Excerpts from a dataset
== == ==

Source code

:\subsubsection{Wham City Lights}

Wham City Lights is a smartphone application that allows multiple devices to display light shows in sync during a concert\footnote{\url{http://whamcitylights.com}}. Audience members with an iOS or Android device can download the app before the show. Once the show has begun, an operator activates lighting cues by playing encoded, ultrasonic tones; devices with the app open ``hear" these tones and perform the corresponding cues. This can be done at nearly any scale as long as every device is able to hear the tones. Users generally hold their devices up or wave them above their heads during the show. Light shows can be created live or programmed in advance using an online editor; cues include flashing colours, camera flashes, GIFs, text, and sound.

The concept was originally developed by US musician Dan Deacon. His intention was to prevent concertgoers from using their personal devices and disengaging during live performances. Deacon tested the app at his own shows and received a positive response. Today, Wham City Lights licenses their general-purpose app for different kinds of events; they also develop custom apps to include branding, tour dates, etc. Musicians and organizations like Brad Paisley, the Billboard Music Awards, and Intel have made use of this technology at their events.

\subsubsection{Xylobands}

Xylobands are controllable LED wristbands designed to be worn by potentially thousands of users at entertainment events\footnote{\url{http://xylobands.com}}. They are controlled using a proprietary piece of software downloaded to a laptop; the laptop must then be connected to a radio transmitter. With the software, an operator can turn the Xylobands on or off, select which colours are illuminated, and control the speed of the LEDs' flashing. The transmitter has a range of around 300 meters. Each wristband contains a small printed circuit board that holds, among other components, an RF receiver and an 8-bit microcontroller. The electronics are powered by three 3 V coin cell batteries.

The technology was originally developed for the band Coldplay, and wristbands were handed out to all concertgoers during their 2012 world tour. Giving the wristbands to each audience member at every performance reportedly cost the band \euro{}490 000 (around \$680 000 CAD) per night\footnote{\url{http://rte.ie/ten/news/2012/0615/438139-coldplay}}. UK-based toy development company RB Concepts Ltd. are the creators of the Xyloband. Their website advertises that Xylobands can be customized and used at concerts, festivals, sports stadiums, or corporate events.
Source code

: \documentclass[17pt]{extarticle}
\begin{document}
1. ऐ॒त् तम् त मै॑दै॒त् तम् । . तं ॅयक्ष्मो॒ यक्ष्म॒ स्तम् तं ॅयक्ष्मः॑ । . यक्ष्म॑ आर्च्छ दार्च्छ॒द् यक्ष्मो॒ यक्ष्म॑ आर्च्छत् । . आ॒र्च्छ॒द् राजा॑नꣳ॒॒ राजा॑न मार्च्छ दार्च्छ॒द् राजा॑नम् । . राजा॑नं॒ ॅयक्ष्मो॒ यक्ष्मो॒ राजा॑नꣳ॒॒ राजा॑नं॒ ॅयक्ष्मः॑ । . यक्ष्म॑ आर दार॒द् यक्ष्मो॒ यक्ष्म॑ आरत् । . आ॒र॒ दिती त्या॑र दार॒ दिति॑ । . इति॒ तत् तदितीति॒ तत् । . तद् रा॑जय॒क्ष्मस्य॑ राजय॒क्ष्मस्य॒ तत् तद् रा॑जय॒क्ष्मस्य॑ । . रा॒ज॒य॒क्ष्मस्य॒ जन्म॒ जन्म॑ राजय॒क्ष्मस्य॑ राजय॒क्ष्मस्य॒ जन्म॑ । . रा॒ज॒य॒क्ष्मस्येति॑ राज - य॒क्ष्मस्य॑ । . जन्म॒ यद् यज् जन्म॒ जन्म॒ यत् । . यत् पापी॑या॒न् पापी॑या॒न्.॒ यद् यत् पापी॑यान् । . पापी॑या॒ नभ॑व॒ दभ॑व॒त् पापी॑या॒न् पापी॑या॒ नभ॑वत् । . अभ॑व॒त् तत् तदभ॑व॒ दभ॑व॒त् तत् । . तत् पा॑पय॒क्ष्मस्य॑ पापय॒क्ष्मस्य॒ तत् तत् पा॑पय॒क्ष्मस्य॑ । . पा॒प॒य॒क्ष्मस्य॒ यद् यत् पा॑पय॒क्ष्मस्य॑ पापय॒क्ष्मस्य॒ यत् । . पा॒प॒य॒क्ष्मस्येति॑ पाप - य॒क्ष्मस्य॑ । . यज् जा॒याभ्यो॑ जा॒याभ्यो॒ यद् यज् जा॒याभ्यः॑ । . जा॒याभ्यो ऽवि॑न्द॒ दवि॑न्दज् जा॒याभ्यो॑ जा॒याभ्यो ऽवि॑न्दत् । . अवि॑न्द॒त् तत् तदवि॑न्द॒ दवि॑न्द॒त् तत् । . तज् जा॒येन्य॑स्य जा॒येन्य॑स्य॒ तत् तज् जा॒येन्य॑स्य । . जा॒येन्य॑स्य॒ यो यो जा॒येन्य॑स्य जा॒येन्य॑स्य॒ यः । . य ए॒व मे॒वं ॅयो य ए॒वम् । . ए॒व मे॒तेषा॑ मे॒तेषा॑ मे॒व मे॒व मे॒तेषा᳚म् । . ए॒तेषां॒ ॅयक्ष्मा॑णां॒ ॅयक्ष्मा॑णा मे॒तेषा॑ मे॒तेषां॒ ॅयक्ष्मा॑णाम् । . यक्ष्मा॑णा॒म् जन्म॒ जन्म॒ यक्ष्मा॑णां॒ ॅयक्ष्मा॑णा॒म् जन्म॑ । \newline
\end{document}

== == ==

§ Task requirements
Copy every entry exactly, missing none.

§ Task answer
Source code

:\subsubsection{Wham City Lights}

Wham City Lights is a smartphone application that allows multiple devices to display light shows in sync during a concert\footnote{\url{http://whamcitylights.com}}. Audience members with an iOS or Android device can download the app before the show. Once the show has begun, an operator activates lighting cues by playing encoded, ultrasonic tones; devices with the app open ``hear" these tones and perform the corresponding cues. This can be done at nearly any scale as long as every device is able to hear the tones. Users generally hold their devices up or wave them above their heads during the show. Light shows can be created live or programmed in advance using an online editor; cues include flashing colours, camera flashes, GIFs, text, and sound.

The concept was originally developed by US musician Dan Deacon. His intention was to prevent concertgoers from using their personal devices and disengaging during live performances. Deacon tested the app at his own shows and received a positive response. Today, Wham City Lights licenses their general-purpose app for different kinds of events; they also develop custom apps to include branding, tour dates, etc. Musicians and organizations like Brad Paisley, the Billboard Music Awards, and Intel have made use of this technology at their events.

\subsubsection{Xylobands}

Xylobands are controllable LED wristbands designed to be worn by potentially thousands of users at entertainment events\footnote{\url{http://xylobands.com}}. They are controlled using a proprietary piece of software downloaded to a laptop; the laptop must then be connected to a radio transmitter. With the software, an operator can turn the Xylobands on or off, select which colours are illuminated, and control the speed of the LEDs' flashing. The transmitter has a range of around 300 meters. Each wristband contains a small printed circuit board that holds, among other components, an RF receiver and an 8-bit microcontroller. The electronics are powered by three 3 V coin cell batteries.

The technology was originally developed for the band Coldplay, and wristbands were handed out to all concertgoers during their 2012 world tour. Giving the wristbands to each audience member at every performance reportedly cost the band \euro{}490 000 (around \$680 000 CAD) per night\footnote{\url{http://rte.ie/ten/news/2012/0615/438139-coldplay}}. UK-based toy development company RB Concepts Ltd. are the creators of the Xyloband. Their website advertises that Xylobands can be customized and used at concerts, festivals, sports stadiums, or corporate events.
Source code

: \documentclass[17pt]{extarticle}
\begin{document}
1. ऐ॒त् तम् त मै॑दै॒त् तम् । . तं ॅयक्ष्मो॒ यक्ष्म॒ स्तम् तं ॅयक्ष्मः॑ । . यक्ष्म॑ आर्च्छ दार्च्छ॒द् यक्ष्मो॒ यक्ष्म॑ आर्च्छत् । . आ॒र्च्छ॒द् राजा॑नꣳ॒॒ राजा॑न मार्च्छ दार्च्छ॒द् राजा॑नम् । . राजा॑नं॒ ॅयक्ष्मो॒ यक्ष्मो॒ राजा॑नꣳ॒॒ राजा॑नं॒ ॅयक्ष्मः॑ । . यक्ष्म॑ आर दार॒द् यक्ष्मो॒ यक्ष्म॑ आरत् । . आ॒र॒ दिती त्या॑र दार॒ दिति॑ । . इति॒ तत् तदितीति॒ तत् । . तद् रा॑जय॒क्ष्मस्य॑ राजय॒क्ष्मस्य॒ तत् तद् रा॑जय॒क्ष्मस्य॑ । . रा॒ज॒य॒क्ष्मस्य॒ जन्म॒ जन्म॑ राजय॒क्ष्मस्य॑ राजय॒क्ष्मस्य॒ जन्म॑ । . रा॒ज॒य॒क्ष्मस्येति॑ राज - य॒क्ष्मस्य॑ । . जन्म॒ यद् यज् जन्म॒ जन्म॒ यत् । . यत् पापी॑या॒न् पापी॑या॒न्.॒ यद् यत् पापी॑यान् । . पापी॑या॒ नभ॑व॒ दभ॑व॒त् पापी॑या॒न् पापी॑या॒ नभ॑वत् । . अभ॑व॒त् तत् तदभ॑व॒ दभ॑व॒त् तत् । . तत् पा॑पय॒क्ष्मस्य॑ पापय॒क्ष्मस्य॒ तत् तत् पा॑पय॒क्ष्मस्य॑ । . पा॒प॒य॒क्ष्मस्य॒ यद् यत् पा॑पय॒क्ष्मस्य॑ पापय॒क्ष्मस्य॒ यत् । . पा॒प॒य॒क्ष्मस्येति॑ पाप - य॒क्ष्मस्य॑ । . यज् जा॒याभ्यो॑ जा॒याभ्यो॒ यद् यज् जा॒याभ्यः॑ । . जा॒याभ्यो ऽवि॑न्द॒ दवि॑न्दज् जा॒याभ्यो॑ जा॒याभ्यो ऽवि॑न्दत् । . अवि॑न्द॒त् तत् तदवि॑न्द॒ दवि॑न्द॒त् तत् । . तज् जा॒येन्य॑स्य जा॒येन्य॑स्य॒ तत् तज् जा॒येन्य॑स्य । . जा॒येन्य॑स्य॒ यो यो जा॒येन्य॑स्य जा॒येन्य॑स्य॒ यः । . य ए॒व मे॒वं ॅयो य ए॒वम् । . ए॒व मे॒तेषा॑ मे॒तेषा॑ मे॒व मे॒व मे॒तेषा᳚म् । . ए॒तेषां॒ ॅयक्ष्मा॑णां॒ ॅयक्ष्मा॑णा मे॒तेषा॑ मे॒तेषां॒ ॅयक्ष्मा॑णाम् । . यक्ष्मा॑णा॒म् जन्म॒ जन्म॒ यक्ष्मा॑णां॒ ॅयक्ष्मा॑णा॒म् जन्म॑ । \newline
\end{document}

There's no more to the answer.